Emilie-Marie didn't plan to go into internal auditing but is pleased she did and now feels it has set her up to work in many different areas of a business...

I did a degree in information management and computing but never really knew what I wanted to do as a career. I was puzzled by which area of IT I should go into or what really motivated me. Even after a fantastic industrial placement year where I enjoyed working on projects for manufacturing floor systems, I didn't get any closer to knowing where I should go other than the fact I knew I didn't want to code all day long.

This is what led to me joining a three-year graduate scheme that gave me the opportunity to experience three different areas of the pharmaceutical business in completely different IT roles and not have to make my real decision yet.

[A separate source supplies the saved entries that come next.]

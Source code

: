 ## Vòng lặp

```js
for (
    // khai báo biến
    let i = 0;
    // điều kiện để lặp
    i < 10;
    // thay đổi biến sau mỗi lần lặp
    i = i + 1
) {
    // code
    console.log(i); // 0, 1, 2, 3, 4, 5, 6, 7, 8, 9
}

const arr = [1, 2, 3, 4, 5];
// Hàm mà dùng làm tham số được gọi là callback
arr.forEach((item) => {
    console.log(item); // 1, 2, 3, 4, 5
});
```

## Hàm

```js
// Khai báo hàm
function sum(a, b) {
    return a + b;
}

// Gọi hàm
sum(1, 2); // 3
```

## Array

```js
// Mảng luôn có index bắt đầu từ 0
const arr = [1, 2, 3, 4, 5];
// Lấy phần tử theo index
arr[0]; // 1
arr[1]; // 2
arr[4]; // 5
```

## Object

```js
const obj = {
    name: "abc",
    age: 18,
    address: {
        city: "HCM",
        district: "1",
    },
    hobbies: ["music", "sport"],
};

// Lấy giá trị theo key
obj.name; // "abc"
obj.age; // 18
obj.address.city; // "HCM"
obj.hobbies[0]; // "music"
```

Each year on the graduate scheme we were able to give preferences to the roles and opportunities we wanted the following year, this is when I came across the role of IT internal auditor during my second-year rotation decision. One of the big incentives for me to give it a go was the opportunity to get a view across the organisation of what was going on in IT and learn risk management skills that I knew would be beneficial no matter what role I ended up in.

The placement was challenging having to manage expectation of key stakeholders and having difficult discussions when issues were found. However, I enjoyed the work so much that when I'd finished my three years on the graduate scheme I returned into a full-time auditor role.

Since joining the internal audit and assurance group I have been given the opportunity to look at IT in many different parts of the organisation. This ranges from systems that support our R&D business to get our drugs out for production, to third parties that look after our firewalls.

It also gives me the opportunity to look at a variety of IT-related risks such as information protection, continuity planning and looking at the oversight of IT third parties. Doing a degree that spanned computing and management has helped me with a base of knowledge that I'm able to build on in each audit where I gain new experiences and I'm always learning new things.

To develop my specific audit skills further I've recently completed by Certified Information System Auditor (CISA) exam offered by the ISACA group and am working towards gaining my experience to apply to become accredited.

My advice for anyone looking to become an internal auditor is to give it a go. Not everyone is looking for a long-term career in audit but no matter what, internal audit will give you the opportunity to get a broad oversight and experience of what is happening throughout an organisation. You also gain key stakeholder and risk management skills that are transferable to whatever other career paths you may follow in the future.